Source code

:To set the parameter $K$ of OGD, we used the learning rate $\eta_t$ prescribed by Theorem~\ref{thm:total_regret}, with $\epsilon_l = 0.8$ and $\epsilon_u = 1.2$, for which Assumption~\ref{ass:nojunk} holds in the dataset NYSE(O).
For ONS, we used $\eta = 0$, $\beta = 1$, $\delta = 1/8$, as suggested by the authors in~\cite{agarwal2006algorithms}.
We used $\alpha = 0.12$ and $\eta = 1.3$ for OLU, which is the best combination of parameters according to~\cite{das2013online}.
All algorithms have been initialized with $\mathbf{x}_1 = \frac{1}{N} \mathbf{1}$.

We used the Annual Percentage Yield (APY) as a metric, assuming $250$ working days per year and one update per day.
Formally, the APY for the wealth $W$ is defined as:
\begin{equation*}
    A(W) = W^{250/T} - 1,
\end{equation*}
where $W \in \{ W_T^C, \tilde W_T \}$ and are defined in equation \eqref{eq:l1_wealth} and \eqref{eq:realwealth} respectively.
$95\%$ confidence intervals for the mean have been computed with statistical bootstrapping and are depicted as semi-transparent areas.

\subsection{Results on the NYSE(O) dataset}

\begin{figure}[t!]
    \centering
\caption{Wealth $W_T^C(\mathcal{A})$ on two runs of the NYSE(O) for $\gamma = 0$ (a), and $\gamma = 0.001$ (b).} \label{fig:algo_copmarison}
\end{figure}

* * *

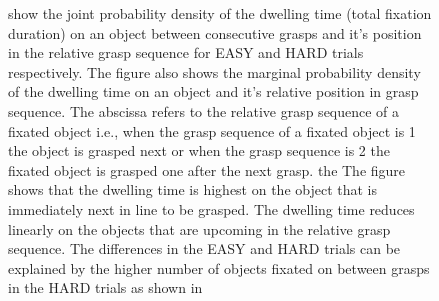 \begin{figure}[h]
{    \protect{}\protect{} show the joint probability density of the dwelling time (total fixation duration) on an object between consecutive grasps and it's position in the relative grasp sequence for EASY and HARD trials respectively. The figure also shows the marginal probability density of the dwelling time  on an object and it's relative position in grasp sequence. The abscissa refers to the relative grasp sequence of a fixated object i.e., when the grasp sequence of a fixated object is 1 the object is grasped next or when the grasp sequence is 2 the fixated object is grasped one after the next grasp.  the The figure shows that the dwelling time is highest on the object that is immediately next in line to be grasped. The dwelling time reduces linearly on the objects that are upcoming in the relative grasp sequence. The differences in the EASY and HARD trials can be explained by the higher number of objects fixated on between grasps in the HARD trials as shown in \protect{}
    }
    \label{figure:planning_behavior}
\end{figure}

...

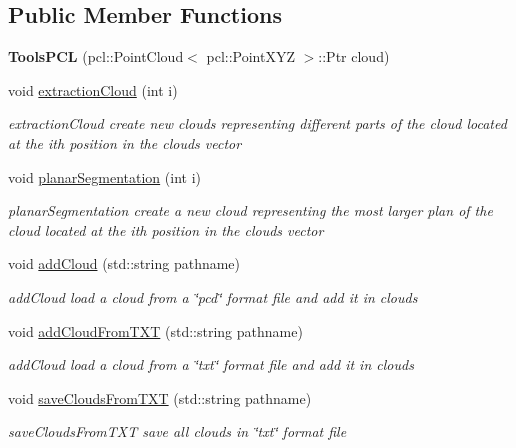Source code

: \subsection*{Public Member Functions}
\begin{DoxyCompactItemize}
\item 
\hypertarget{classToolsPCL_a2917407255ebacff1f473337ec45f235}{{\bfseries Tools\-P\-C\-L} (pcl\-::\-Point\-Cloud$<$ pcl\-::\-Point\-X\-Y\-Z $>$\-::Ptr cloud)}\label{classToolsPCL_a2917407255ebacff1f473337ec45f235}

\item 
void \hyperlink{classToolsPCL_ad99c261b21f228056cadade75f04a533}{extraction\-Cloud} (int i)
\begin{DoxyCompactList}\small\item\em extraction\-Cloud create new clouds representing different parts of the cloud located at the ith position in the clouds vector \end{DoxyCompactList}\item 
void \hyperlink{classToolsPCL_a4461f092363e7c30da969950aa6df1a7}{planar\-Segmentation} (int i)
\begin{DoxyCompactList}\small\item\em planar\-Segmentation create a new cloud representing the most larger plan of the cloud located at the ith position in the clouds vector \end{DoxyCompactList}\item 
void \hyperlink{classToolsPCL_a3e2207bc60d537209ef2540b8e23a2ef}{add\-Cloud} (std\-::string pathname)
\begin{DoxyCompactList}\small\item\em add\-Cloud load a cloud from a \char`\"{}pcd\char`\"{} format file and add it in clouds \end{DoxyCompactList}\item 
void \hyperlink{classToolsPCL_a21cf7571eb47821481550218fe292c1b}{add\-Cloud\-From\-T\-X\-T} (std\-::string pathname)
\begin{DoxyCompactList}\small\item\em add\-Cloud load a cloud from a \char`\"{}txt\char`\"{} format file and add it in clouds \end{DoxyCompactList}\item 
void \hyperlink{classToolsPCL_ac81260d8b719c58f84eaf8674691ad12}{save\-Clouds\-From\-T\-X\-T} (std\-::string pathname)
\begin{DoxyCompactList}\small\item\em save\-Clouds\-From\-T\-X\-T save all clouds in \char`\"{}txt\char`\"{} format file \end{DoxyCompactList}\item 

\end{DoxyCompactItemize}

**Task description**. Only a number should be given in reply: how many lines in the entries above hold "save".

**Task answer**. 2